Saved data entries
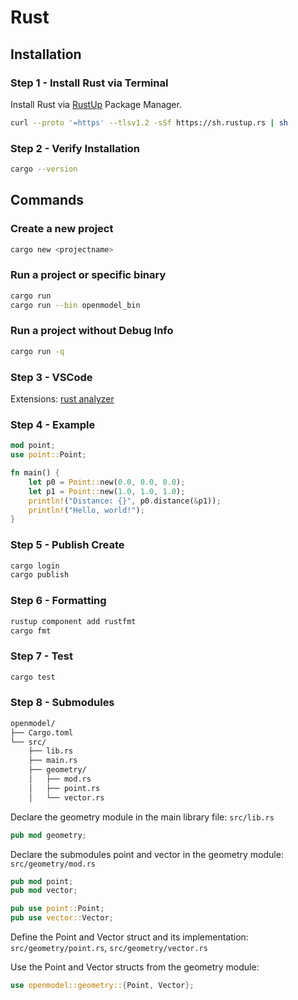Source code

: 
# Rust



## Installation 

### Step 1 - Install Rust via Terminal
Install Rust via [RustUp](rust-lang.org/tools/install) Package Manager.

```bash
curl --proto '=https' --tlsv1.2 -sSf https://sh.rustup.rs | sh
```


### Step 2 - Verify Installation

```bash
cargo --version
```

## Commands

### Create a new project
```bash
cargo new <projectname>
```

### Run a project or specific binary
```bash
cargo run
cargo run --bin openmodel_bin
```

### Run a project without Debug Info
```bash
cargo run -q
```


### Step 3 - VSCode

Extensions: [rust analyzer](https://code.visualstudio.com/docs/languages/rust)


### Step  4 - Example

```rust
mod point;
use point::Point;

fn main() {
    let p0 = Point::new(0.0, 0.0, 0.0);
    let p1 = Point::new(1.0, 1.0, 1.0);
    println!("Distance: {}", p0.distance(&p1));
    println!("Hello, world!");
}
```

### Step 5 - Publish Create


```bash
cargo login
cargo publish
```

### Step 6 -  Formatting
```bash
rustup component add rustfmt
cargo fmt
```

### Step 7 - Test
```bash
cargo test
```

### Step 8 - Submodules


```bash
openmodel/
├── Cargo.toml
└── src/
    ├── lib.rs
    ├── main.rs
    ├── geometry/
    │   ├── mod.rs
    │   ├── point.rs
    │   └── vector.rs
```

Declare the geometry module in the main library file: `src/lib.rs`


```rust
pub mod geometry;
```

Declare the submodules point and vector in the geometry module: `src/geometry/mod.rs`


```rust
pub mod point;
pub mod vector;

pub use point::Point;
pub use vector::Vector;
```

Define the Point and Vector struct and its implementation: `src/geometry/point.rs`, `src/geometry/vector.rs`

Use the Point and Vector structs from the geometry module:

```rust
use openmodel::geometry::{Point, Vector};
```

▶ **Task**
All lines above that include the word "Installation" must be copied into the answer.

▶ **Reply to the task**
## Installation 
### Step 2 - Verify Installation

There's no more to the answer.